The lawsuit noted that Mills has built LED light arrays and control panels for them, sensors that help people improve their basketball shot, and systems that measure the distance and speed of thrown baseballs and footballs. He doesn’t design, analyze, test or build anything requires “signed and stamped plans,” the lawsuit said.
Mills is an engineer as the word is commonly understood, the lawsuit asserted. And he has more than 30 years’ worth of experience in the field of electronic engineering, argued Institute for Justice attorney Paul Avelar, who represents Mills. But Mills almost certainly does not qualify to apply for a license, he said.
State law exempts engineers who work for manufacturers and public service corporations from the licensing requirement. Because Mills spent the bulk of his career working for such companies in Wisconsin and Arizona, he’s never needed a license. Now, he heads up his own company and no longer falls under that exemption.
Avelar said 80 percent of engineers, which amounts to thousands of Arizonans, do not have licenses.
“The only difference between them and Greg is that Greg works for himself and they work for a big company,” he said.
In order to qualify for a licensing to practice engineering, applicants must have at least eight years of experience in the field, up to five of which can be from their professional education.
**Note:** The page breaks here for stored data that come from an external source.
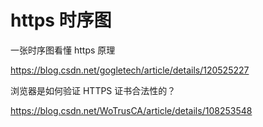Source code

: # https 时序图

一张时序图看懂 https 原理

https://blog.csdn.net/gogletech/article/details/120525227

浏览器是如何验证 HTTPS 证书合法性的？

https://blog.csdn.net/WoTrusCA/article/details/108253548
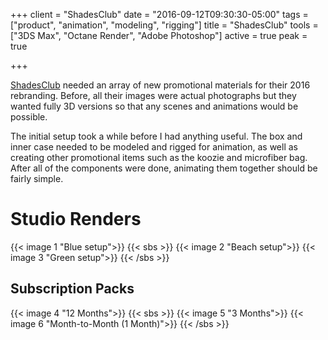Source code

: +++
client = "ShadesClub"
date = "2016-09-12T09:30:30-05:00"
tags = ["product", "animation", "modeling", "rigging"]
title = "ShadesClub"
tools = ["3DS Max", "Octane Render", "Adobe Photoshop"]
active = true
peak = true

+++

[ShadesClub](http://www.shadesclub.com/) needed an array of new promotional materials for their 2016 rebranding. Before, all their images were actual photographs but they wanted fully 3D versions so that any scenes and animations would be possible.

The initial setup took a while before I had anything useful. The box and inner case needed to be modeled and rigged for animation, as well as creating other promotional items such as the koozie and microfiber bag. After all of the components were done, animating them together should be fairly simple.

# Studio Renders
{{< image 1 "Blue setup">}}
{{< sbs >}}
  {{< image 2 "Beach setup">}}
  {{< image 3 "Green setup">}}
{{< /sbs >}}

## Subscription Packs
{{< image 4 "12 Months">}}
{{< sbs >}}
  {{< image 5 "3 Months">}}
  {{< image 6 "Month-to-Month (1 Month)">}}
{{< /sbs >}}

<!--more-->
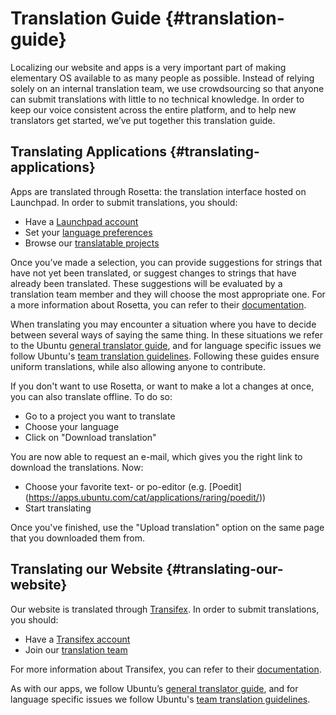 # Translation Guide {#translation-guide}

Localizing our website and apps is a very important part of making elementary OS available to as many people as possible. Instead of relying solely on an internal translation team, we use crowdsourcing so that anyone can submit translations with little to no technical knowledge. In order to keep our voice consistent across the entire platform, and to help new translators get started, we’ve put together this translation guide.

## Translating Applications {#translating-applications}

Apps are translated through Rosetta: the translation interface hosted on Launchpad. In order to submit translations, you should:

* Have a [Launchpad account](https://launchpad.net/+login)
* Set your [language preferences](https://launchpad.net/people/+me/+editlanguages)
* Browse our [translatable projects](https://translations.launchpad.net/elementary)

Once you’ve made a selection, you can provide suggestions for strings that have not yet been translated, or suggest changes to strings that have already been translated. These suggestions will be evaluated by a translation team member and they will choose the most appropriate one. For a more information about Rosetta, you can refer to their [documentation](https://help.launchpad.net/Translations/StartingToTranslate).

When translating you may encounter a situation where you have to decide between several ways of saying the same thing. In these situations we refer to the Ubuntu [general translator guide](https://help.launchpad.net/Translations/Guide), and for language specific issues we follow Ubuntu's [team translation guidelines](https://translations.launchpad.net/+groups/ubuntu-translators). Following these guides ensure uniform translations, while also allowing anyone to contribute.

If you don't want to use Rosetta, or want to make a lot a changes at once, you can also translate offline. To do so:

* Go to a project you want to translate
* Choose your language
* Click on "Download translation"

You are now able to request an e-mail, which gives you the right link to download the translations. Now:

* Choose your favorite text- or po-editor (e.g. [Poedit] (https://apps.ubuntu.com/cat/applications/raring/poedit/))
* Start translating

Once you've finished, use the "Upload translation" option on the same page that you downloaded them from.

## Translating our Website {#translating-our-website}

Our website is translated through [Transifex](https://www.transifex.com/projects/p/elementary-mvp/). In order to submit translations, you should:

* Have a [Transifex account](https://www.transifex.com/signup/)
* Join our [translation team](https://www.transifex.com/projects/p/elementary-mvp/)

For more information about Transifex, you can refer to their [documentation](http://docs.transifex.com/tutorials/txeditor).

As with our apps, we follow Ubuntu’s [general translator guide](https://help.launchpad.net/Translations/Guide), and for language specific issues we follow Ubuntu's [team translation guidelines](https://translations.launchpad.net/+groups/ubuntu-translators).
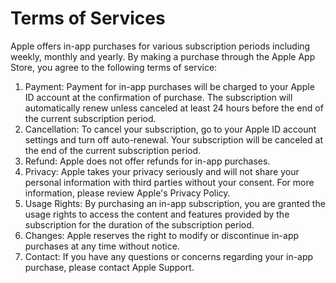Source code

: # Terms of Services

Apple offers in-app purchases for various subscription periods including weekly, monthly and yearly. By making a purchase through the Apple App Store, you agree to the following terms of service:

1. Payment: Payment for in-app purchases will be charged to your Apple ID account at the confirmation of purchase. The subscription will automatically renew unless canceled at least 24 hours before the end of the current subscription period.
2. Cancellation: To cancel your subscription, go to your Apple ID account settings and turn off auto-renewal. Your subscription will be canceled at the end of the current subscription period.
3. Refund: Apple does not offer refunds for in-app purchases.
4. Privacy: Apple takes your privacy seriously and will not share your personal information with third parties without your consent. For more information, please review Apple's Privacy Policy.
5. Usage Rights: By purchasing an in-app subscription, you are granted the usage rights to access the content and features provided by the subscription for the duration of the subscription period.
6. Changes: Apple reserves the right to modify or discontinue in-app purchases at any time without notice.
7. Contact: If you have any questions or concerns regarding your in-app purchase, please contact Apple Support.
But that experience must be under the supervision of a licensed engineer, and Mills has never worked directly under someone with an engineering license.
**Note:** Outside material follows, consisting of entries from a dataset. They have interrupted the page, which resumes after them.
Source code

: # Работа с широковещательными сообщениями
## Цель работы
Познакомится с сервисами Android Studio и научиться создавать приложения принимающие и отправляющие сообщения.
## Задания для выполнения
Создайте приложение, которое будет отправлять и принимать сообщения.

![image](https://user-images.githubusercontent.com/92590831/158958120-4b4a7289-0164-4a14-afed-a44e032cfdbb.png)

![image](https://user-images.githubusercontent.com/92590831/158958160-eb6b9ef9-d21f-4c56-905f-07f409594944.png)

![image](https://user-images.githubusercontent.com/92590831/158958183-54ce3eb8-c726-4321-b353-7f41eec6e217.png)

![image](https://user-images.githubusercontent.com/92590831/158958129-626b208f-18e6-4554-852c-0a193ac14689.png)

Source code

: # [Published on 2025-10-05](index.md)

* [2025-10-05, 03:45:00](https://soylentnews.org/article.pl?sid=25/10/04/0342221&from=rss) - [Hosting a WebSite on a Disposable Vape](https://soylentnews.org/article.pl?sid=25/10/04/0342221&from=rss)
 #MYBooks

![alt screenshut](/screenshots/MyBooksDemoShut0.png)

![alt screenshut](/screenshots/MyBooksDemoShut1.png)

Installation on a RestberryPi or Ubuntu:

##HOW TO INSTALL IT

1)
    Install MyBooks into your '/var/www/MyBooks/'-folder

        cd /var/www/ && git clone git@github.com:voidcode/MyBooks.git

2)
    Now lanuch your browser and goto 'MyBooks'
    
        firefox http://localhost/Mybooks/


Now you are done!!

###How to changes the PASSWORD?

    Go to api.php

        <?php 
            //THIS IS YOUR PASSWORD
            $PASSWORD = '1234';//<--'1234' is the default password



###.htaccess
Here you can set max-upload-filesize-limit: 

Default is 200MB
If Mills wanted to qualify for a license, Avelar said he would have to go work for a licensed engineer, and shutter his business for years while he did.
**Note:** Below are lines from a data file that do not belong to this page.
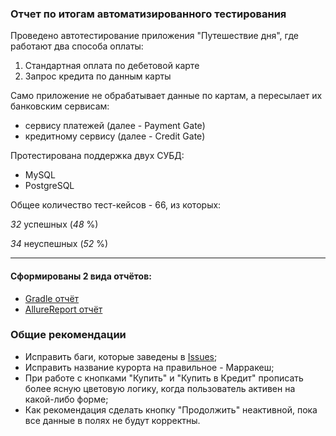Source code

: ### Отчет по итогам автоматизированного тестирования   

Проведено автотестирование приложения "Путешествие дня", где работают два способа оплаты:

1. Стандартная оплата по дебетовой карте
2. Запрос кредита по данным карты

Само приложение не обрабатывает данные по картам, а пересылает их банковским сервисам:
* сервису платежей (далее - Payment Gate)
* кредитному сервису (далее - Credit Gate)

Протестирована поддержка двух СУБД:
* MySQL
* PostgreSQL


Общее количество тест-кейсов - 66, из которых:

_32_ успешных (_48_ %)    

_34_ неуспешных (_52_ %)
___

#### Сформированы 2 вида отчётов:
* [Gradle отчёт](https://github.com/AlinaKostromina/qa_diploma/issues/35)
* [AllureReport отчёт]()

### Общие рекомендации
* Исправить баги, которые заведены в [Issues](https://github.com/AlinaKostromina/qa_diploma/issues);
* Исправить название курорта на правильное - Марракеш;
* При работе с кнопками "Купить" и "Купить в Кредит" прописать более ясную цветовую логику, когда пользователь активен на какой-либо форме;
* Как рекомендация сделать кнопку "Продолжить" неактивной, пока все данные в полях не будут корректны.
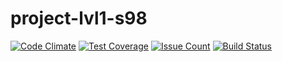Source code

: # project-lvl1-s98

[![Code Climate](https://codeclimate.com/github/naveuz/project-lvl1-s98/badges/gpa.svg)](https://codeclimate.com/github/naveuz/project-lvl1-s98)
[![Test Coverage](https://codeclimate.com/github/naveuz/project-lvl1-s98/badges/coverage.svg)](https://codeclimate.com/github/naveuz/project-lvl1-s98/coverage)
[![Issue Count](https://codeclimate.com/github/naveuz/project-lvl1-s98/badges/issue_count.svg)](https://codeclimate.com/github/naveuz/project-lvl1-s98)
[![Build Status](https://travis-ci.org/naveuz/project-lvl1-s98.svg?branch=master)](https://travis-ci.org/naveuz/project-lvl1-s98)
“In effect, he’d have to go back and go to work for someone else, probably doing a different kind of engineering than he does now, just to qualify for all of this. That doesn’t make any sense,” Avelar said.
Even if Mills met the qualifications for a license, state law would bar him from applying for two years if the board finds that he is practicing engineering without a license.
Mills can challenge the board’s findings before an administrative law judge. But Arizona administrative law makes it difficult to prevail in such cases, and Avelar questioned the system’s constitutionality. Even if an administrative law judge rules in Mills’ favor, the board is allowed to simply ignore that finding. Mills could appeal in Superior Court, but would face a high bar in getting a judge to overturn the board’s decision.
If Mills and the Institute for Justice prevail, the ramifications could extend far beyond one individual and his business.
A judge could rule narrowly in their favor that the board is unconstitutionally applying the law to Mills, which would likely affect only him and perhaps others in similar situations. The lawsuit largely asks the judge to prohibit the board from enforcing regulatory laws against Mills alone.
However, the lawsuit also asks wants the court to declare the statutory definition of “engineering” to be unconstitutionally vague. Avelar acknowledged that a broader ruling that strikes down the statute as a whole could eliminate the board’s ability to register any kinds of engineers, outside of those who willingly submitted themselves to the board’s authority.
“The definition of engineering practice may not affect people who voluntarily submit themselves to the Board by registering as engineers. But when it comes to unregistered people, that definition is the Board’s only jurisdictional hook over them,” Avelar told the Mirror.
The legislature could render the issue moot by changing the law regulating engineers to exempt people like Mills. Such regulatory reform has been a top issue for Gov. Doug Ducey, who has successfully pushed legislation scrapping some occupational licensing requirements and recognizing licenses from out of state, making Arizona the first state in the nation to enact such a law.
Avelar said Mills and the Institute for Justice would support a move to amend the law. But he said they can’t wait while the board attempts to put Mills out of business.